Let me give you a very abbreviated version of what’s (not) happening in Red Hook.

Red Hook’s streets weren’t designed for abuse by tractor-trailers. They were initially laid out with horse-drawn vehicles in mind. They have been historically used by Industrial tenants,  and as time passed, trucks supplanted horses, but the roads were little changed. Over the last few years, many companies, such as Amazon and UPS, due to the appropriate zoning, have purchased land to be used as last mile distribution centers. These centers generate a great volume of truck traffic; far greater than the legacy manufacturers generated on our Red Hook roads.

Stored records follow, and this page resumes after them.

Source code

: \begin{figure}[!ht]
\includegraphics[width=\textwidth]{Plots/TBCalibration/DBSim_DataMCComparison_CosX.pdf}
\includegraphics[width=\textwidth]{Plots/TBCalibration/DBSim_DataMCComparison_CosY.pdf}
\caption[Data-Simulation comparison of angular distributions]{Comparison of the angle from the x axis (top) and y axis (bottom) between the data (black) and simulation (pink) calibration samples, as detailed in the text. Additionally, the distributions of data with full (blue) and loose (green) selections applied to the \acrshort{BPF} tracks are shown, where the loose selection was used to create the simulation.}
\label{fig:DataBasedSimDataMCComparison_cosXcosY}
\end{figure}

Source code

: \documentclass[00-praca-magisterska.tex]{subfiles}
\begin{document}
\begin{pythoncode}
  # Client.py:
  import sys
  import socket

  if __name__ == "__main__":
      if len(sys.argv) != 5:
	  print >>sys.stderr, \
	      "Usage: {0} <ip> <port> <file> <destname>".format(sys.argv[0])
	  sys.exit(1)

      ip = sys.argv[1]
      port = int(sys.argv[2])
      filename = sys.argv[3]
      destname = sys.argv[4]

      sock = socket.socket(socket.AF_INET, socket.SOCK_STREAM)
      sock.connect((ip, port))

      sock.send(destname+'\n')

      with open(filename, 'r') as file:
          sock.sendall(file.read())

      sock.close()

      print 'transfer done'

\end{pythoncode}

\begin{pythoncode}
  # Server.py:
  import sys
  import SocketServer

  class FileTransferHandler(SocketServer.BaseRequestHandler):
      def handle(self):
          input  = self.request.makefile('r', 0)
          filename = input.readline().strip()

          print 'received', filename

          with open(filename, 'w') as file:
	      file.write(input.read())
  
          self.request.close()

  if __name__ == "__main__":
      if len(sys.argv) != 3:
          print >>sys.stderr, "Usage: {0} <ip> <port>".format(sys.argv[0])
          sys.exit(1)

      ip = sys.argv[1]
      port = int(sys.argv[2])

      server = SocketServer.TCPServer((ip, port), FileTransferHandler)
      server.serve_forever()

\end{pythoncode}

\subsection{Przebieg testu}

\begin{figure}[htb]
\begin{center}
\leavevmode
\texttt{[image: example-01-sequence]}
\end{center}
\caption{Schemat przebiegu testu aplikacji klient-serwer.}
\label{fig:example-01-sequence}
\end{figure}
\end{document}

Individual locations analyze traffic and street use of their sites, but it’s not their responsibility, nor in their immediate interests, to look at the macro-scale implications. That’s where the government can — and should — step in. Only the government is positioned to balance and analyze all the competing interests and figure out the best path forward. Without it, as the Red Hook Star Revue rightly noted, the neighborhood is “screwed.” 

To the community’s credit, specifically groups such as Resilient Red Hook and leaders such as Hildegaard Link and Jim Tampakis, they have organized and advocated for such analysis. In my day job at Community Board 6, our members asked for a comprehensive traffic study for Red Hook which they believed would lead to the removal of Van Brunt Street as a truck route. It’s crucial that the planning process operate on the basis of facts and not anecdotal and personal examples — and the release of the Smart Truck Management Plan will hopefully fill that void.

While I’ve highlighted Red Hook’s needs for this study, it’s benefits would manifest citywide. In a city of 8 million, Van Brunt Street isn’t the only truck route that needs to be reimagined. And it isn’t just limited to transportation planning, as noted Transportation advocate and CB6 Transportation Chair Eric McClure recently said, “Land use cannot be divorced from street use, and if there is currently no mechanism to weigh the aggregate effect of these projects, one must be created.”

So City Hall’s study must be released because, in its absence, the void will be abhorrent.